The voltage VREAD is a voltage that turns the memory cell
transistor MC on regardless of the data it stores. The voltage Vcgr
is lower than a voltage VREAD, and is to determine in which voltage
range the threshold voltage of the memory cell transistor MC falls.
For instance, a read current flows into a read target memory cell
transistor MC when a threshold voltage of the read target memory
cell transistor MC is lower than the voltage Vcgr, but does not
flow when the threshold voltage is higher than the voltage
Vcgr.
[0127] The row decoder module 15 further applies a voltage Vsgr to
the select gate line SGD0, and a voltage VSS to the select gate
lines SGDb, SGSa and SGSb. The voltage Vsgr is a voltage applied to
the selection transistors ST1 and ST2 during a read operation to
turn the selection transistors ST1 and ST2 on.
[0128] In the above manner, a current path for passing a read
current to the memory cell transistor MCa4 via the selection
transistor STa1, dummy cell transistor MCad1, and memory cell
transistors MCa7 to MCa5 is formed in the memory string MSa.
[0129] FIG. 10(B) shows voltages applied when data is to be read
from the memory cell transistor MCb4 of the memory string MSb. The
row decoder module 15 applies a voltage Vcgr to the selected word
line WLb4, and a voltage VREAD to other word lines WLb0 to WLb3,
WLb5 to WLb7, and WLa0 to WLa7 that are not selected, and dummy
word lines WLad1, WLad2, WLbd1, and WLbd2, as illustrated in FIG.
10(B).
[0130] The row decoder module 15 further applies a voltage Vsgr to
the select gate line SGD0, and a voltage VSS to the select gate
lines SGDb, SGSa and SGSb.
[0131] In the above manner, a current path for passing a read
current to the memory cell transistor MCb4 via the selection
transistor STa1, dummy cell transistor MCbd1, and memory cell
transistors MCb7 to MCb5 is formed in the memory strings MSa and
MSb.
[0132] As described above, the row decoder module 15 turns the
selection transistor STa1 on and the selection transistor STb1 off
based on whichever of the string units SU0 and SU1 is a read
target. As described above, whichever of the string units SU0 and
SU1 is a read target, the row decoder module 15 forms a current
path for passing a read current to the read target memory cell
transistor MC via the selection transistor STa1.
1.3 Manufacturing Method of Memory Device
[0133] An exemplary manufacturing process of a memory cell array in
the memory device according to the first embodiment will be
described below. FIGS. 11, 15, 17, and 19 show exemplary planar
layouts of a memory cell array viewed from above in the
manufacturing process of a memory device according to the first
embodiment. FIGS. 12, 13, 14, 16, 18, 20, and 21 show exemplary
cross-sectional partial structures of the memory cell array
corresponding to the planar layouts of the above manufacturing
process.
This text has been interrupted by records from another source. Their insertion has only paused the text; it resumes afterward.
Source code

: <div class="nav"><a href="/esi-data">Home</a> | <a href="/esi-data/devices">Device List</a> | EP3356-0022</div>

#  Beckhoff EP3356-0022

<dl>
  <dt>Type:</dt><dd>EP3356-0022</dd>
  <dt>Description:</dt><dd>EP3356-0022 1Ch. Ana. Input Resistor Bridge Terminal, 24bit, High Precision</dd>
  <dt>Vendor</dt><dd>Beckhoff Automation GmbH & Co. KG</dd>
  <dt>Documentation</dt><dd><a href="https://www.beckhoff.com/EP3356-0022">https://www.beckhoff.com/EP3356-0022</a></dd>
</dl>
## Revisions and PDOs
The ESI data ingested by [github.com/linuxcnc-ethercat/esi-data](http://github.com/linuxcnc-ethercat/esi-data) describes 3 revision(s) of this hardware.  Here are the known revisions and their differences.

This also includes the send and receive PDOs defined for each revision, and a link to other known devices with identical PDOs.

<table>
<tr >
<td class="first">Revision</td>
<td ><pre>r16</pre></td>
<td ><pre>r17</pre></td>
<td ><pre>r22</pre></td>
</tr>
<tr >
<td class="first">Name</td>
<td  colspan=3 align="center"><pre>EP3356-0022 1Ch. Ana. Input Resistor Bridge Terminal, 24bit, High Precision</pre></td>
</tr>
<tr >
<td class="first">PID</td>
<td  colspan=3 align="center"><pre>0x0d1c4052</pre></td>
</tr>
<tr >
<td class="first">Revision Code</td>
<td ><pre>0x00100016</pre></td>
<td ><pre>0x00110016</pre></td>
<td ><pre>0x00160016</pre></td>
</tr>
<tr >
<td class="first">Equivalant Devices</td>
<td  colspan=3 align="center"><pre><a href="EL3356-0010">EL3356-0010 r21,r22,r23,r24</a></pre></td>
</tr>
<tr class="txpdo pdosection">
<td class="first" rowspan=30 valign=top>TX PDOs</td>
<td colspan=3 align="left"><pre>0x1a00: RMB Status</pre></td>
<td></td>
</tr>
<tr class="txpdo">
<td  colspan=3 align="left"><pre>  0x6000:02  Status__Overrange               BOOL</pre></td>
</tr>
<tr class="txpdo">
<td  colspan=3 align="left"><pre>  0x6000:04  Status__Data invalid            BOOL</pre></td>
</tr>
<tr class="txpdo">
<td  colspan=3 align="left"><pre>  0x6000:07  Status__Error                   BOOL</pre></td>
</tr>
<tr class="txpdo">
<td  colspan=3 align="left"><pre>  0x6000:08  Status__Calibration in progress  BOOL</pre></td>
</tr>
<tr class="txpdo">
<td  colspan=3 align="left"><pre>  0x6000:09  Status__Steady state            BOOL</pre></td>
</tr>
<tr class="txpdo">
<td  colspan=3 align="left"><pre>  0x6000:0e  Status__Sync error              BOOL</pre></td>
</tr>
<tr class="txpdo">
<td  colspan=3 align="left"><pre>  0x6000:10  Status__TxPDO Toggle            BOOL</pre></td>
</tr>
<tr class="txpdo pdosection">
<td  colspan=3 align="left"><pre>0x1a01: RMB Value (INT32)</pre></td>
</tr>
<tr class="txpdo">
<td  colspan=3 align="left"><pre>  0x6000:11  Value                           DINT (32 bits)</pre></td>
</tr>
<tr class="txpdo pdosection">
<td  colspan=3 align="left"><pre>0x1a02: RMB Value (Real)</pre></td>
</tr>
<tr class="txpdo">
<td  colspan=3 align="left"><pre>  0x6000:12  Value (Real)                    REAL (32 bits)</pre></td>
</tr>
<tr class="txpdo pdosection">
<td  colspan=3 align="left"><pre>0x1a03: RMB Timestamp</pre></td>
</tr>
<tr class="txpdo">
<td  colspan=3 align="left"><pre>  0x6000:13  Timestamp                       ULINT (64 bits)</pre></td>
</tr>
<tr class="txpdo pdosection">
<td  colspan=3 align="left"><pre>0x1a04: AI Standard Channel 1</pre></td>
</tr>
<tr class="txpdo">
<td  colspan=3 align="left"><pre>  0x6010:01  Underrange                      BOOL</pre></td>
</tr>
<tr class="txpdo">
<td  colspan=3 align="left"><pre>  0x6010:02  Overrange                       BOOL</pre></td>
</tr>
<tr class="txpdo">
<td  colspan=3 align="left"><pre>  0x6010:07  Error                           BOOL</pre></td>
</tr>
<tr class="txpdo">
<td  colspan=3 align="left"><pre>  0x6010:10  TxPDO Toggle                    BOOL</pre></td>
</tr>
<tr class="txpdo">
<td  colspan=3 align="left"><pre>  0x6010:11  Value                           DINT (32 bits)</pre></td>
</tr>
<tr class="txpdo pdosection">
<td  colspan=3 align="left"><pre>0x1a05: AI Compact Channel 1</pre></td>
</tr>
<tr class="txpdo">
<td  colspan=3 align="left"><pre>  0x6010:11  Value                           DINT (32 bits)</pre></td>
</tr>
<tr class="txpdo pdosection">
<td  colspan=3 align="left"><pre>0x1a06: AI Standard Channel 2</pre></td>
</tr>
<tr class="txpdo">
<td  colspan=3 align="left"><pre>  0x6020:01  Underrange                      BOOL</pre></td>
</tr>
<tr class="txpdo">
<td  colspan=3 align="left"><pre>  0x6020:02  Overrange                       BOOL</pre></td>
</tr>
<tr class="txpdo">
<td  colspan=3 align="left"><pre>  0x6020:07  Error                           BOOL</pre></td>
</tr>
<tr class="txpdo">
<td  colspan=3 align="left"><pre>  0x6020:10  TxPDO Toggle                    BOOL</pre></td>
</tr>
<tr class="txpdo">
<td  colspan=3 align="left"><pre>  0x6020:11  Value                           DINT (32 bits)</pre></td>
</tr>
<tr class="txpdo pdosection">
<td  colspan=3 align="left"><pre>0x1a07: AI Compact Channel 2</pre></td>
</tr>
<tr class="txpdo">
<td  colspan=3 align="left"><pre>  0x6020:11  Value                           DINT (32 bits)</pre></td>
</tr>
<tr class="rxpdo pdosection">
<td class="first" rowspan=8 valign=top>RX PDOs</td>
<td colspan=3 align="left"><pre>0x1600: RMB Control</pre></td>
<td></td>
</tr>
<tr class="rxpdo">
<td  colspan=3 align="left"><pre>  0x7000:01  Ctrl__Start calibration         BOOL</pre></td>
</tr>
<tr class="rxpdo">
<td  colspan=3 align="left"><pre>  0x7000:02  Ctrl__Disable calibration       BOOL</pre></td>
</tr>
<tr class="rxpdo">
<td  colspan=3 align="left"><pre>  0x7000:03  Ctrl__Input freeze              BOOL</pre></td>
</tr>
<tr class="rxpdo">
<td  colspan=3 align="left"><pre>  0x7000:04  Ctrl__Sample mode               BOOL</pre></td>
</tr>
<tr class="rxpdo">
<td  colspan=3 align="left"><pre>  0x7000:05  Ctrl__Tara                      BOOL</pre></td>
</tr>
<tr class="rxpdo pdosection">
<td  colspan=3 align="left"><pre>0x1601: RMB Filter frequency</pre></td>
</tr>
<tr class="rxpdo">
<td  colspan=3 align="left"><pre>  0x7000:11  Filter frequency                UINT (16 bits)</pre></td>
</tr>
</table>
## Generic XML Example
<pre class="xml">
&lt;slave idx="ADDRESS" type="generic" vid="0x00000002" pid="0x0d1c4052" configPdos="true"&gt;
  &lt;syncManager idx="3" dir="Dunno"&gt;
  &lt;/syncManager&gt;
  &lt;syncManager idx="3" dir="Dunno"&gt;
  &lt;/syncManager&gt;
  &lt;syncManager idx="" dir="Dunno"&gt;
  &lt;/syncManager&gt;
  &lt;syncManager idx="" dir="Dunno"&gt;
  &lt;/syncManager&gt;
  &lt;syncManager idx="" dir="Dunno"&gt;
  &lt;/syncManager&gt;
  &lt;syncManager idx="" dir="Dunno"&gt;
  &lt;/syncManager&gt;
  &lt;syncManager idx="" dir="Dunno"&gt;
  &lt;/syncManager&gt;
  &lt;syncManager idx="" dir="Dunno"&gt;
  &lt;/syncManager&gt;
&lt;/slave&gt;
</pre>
The planar layout in each manufacturing process
corresponds to FIG. 4, and structural components such as interlayer
insulating films and interconnects are omitted as needed.
[0134] First, as illustrated in FIG. 11, a layer stack is formed in
which sacrificial members corresponding to the select gate line
SGS, word lines WL0 to WL7, and select gate line SGD are stacked.
In the layer stack, the stacked sacrificial members are formed in a
staircase pattern such that each of the stacked sacrificial members
has a terrace region at the two end portions (portions
corresponding to the hookup regions 200a and 200b) in the X
direction. Thereafter, the trench structures TST are formed in the
layer stack to extend in the X direction and to be aligned in the Y
direction.
[0135] FIG. 12 is a cross-sectional view of a cell region 100 in
the memory cell array 10 taken along line XII-XII in FIG. 11.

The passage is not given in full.